Politics

Brain drain or brain exchange?


The Productivity Commission recently completed its inquiry into long-term immigration settings. As part of its research, the commission looked at New Zealand’s history with immigration and at policy settings immediately before the pandemic, examining the specific contribution made by migrants to firm productivity.

Brain drain or brain exchange?

The loss of large numbers of skilled Kiwis heading overseas has hit the headlines with the so called ‘brain drain’ phenomenon. However, for workers coming to New Zealand the immigration system pre-Covid (particularly the skilled migrant category for permanent residency and the essential skills visa for temporary workers) selected mostly on skill.

Immigrants were much more likely to be tertiary educated than New Zealand-born residents and outnumbered tertiary-educated emigrants. This prompted a 2019 OECD paper to more accurately label the flow of skills across the New Zealand border as a ‘brain exchange’.

Chronic labour shortages in many industries have also been a source of concern in the decade pre-Covid. Worker shortages were felt across the economy from the dairy industry, to IT, hospitality and aged care.

New Zealand is small, so training all the types of skills needed in a modern dynamic economy is challenging. But immigration can help address labour shortages by bringing people with skills, helping to remove bottlenecks to firm growth and productivity.

This is part of the reason behind a substantial rise in temporary, relative to permanent, immigrants. This trend (see Figure 1) also reflects several policy choices around working holiday schemes; greater work rights for internal students; and expanded recognised seasonal employer visa caps.

Access to global skill channels crucial to productivity

The contribution of immigration to productivity relies on effective selection – by individual firms for work visas and by the government for residency. However, it’s not just the skills ‘on paper’ that contribute to productivity.

From their experiences overseas, migrants bring new ideas, processes, goods and services. They also bring international linkages – contacts and knowledge of overseas markets that help New Zealand firms successfully expand overseas. Migrants can bring their own sources of capital, investing directly or encouraging local firms to invest in machinery and technology.

New Zealand research shows migrant skills channels are not simply theoretical. Firms with more highly skilled recent migrants are more likely to report introducing new marketing methods and new goods and services.

Studies also find an association between firms employing high-skilled migrants and exporting, particularly to their home country. The knowledge migrants bring with them – of their home market, or of ways of working – increase New Zealand’s human capital.

Skilled migrants contribute positively

The Productivity Commission found that high-skilled migrants make a greater contribution to firm performance than medium-skilled local workers. In particular, skilled migrants on residence and temporary visas who have lived in New Zealand for over five years contribute as much productivity as high-skilled New Zealanders.
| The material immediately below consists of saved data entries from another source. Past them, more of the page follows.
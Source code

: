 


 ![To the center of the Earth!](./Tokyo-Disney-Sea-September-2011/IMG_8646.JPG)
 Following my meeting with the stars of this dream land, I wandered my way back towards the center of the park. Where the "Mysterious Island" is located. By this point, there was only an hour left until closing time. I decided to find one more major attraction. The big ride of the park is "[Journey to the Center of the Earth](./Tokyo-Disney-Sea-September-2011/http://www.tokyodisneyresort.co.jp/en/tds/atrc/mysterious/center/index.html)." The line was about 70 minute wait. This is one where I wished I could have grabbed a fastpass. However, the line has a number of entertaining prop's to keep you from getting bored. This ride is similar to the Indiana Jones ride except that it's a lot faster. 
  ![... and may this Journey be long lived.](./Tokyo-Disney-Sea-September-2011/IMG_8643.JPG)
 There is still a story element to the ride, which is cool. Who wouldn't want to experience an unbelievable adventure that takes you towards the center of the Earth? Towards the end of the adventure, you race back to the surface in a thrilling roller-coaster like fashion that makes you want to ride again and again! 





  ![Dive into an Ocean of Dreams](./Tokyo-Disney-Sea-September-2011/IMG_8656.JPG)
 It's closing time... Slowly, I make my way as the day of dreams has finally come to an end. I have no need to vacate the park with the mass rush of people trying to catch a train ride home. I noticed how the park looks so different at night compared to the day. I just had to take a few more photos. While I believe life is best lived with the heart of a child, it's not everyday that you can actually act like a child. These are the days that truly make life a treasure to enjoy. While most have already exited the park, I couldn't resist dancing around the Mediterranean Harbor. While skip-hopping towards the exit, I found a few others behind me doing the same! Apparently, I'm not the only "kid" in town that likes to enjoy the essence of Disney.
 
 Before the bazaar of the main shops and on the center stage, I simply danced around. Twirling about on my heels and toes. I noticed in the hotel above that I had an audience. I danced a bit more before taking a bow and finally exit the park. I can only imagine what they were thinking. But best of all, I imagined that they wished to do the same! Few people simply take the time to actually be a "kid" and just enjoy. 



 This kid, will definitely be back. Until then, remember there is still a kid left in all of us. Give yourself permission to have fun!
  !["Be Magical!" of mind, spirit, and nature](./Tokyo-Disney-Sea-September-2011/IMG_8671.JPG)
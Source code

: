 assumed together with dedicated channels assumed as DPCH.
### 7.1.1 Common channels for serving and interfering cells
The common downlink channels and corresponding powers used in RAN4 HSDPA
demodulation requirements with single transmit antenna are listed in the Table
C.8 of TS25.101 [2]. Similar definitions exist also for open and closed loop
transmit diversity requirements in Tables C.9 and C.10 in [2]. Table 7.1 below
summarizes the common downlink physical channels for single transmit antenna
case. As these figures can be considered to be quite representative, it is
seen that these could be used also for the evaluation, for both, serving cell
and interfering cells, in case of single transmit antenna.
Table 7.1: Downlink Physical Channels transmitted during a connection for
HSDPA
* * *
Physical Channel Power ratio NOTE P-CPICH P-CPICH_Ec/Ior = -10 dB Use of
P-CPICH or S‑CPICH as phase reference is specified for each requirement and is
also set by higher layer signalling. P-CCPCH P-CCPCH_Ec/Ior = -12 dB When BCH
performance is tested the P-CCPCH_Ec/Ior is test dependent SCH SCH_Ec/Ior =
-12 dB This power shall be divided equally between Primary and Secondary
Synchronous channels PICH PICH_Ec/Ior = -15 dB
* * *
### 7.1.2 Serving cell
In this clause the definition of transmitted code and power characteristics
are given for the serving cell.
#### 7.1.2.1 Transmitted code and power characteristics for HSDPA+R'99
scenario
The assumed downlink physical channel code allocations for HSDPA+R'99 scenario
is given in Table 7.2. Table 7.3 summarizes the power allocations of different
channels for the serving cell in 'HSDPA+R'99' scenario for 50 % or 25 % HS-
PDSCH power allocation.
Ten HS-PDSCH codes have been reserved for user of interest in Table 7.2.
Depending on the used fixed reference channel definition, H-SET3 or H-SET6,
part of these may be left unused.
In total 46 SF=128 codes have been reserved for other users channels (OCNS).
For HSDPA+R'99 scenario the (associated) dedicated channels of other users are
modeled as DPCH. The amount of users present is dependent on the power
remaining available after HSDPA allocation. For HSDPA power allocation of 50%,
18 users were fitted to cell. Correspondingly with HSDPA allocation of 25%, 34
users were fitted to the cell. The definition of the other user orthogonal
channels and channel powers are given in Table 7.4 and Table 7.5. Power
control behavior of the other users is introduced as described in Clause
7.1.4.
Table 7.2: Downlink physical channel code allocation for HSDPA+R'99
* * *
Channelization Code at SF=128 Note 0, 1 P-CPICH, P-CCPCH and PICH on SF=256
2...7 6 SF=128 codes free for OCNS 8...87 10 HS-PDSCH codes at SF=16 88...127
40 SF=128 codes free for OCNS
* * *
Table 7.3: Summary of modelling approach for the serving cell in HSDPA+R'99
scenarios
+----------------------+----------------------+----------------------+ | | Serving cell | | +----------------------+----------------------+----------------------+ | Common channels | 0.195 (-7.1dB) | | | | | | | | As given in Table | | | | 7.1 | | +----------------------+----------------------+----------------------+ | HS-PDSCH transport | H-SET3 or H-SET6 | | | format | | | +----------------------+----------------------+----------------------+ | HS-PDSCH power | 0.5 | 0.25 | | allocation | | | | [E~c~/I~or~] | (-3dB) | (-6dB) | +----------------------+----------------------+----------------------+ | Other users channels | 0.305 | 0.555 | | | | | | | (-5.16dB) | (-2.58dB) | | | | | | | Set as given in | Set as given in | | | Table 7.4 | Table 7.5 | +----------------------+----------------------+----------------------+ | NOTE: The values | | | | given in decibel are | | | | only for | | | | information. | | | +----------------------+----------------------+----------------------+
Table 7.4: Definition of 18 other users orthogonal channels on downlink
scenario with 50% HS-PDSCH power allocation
Most importantly, skilled migration complements production in many ways. The commission found evidence that high-skilled NZ-born workers make a stronger contribution to output when they work in firms with more migrants. This is likely due to a mix of skill differences. Spill-overs from this sort of migrant employment include more opportunities for investment and more jobs.

Selecting high-skilled migrants matters

To maintain productivity gains and to create new jobs, New Zealand’s residency selection for non-family and non-humanitarian reasons should continue to tilt towards high-skilled migrants – to compensate for an emigrating and aging workforce and to prioritise skills that are hard to replicate.

High-skilled migrants raise the overall skill composition of New Zealand’s workforce, and they are able to do more in combination with the types of skills and tools on hand.

The Government should make it easier for top talent to enter New Zealand by speeding up visa processing and increasing certainty about the likelihood of achieving residence.

Other short-term wins involve reducing complexity and administrative discretion, and more recognition of comparable foreign qualifications for highly-skilled workers. The Productivity Commission’s previous work on frontier firms indicated this talent is crucial for developing innovation ecosystems that can help lift productivity.

More transparency needed

More transparency and clarity is needed about government objectives for immigration. A core recommendation from the Productivity Commission’s immigration inquiry is for governments to regularly publish an immigration Government Policy Statement.

This would clarify the planning range for approving new residents and the criteria for how firms select migrants for temporary work visas.

Immigration policy shouldn’t just react to short-term pressures or challenges, like a pandemic, but also be strategic with clear and connected long-term objectives to attract and retain skilled migrants who can positively contribute to New Zealand’s productivity.

Professor Gail Pacheco is Commissioner at the New Zealand Productivity Commission Te Kōmihana Whai Hua o Aotearoa. This is supplied content.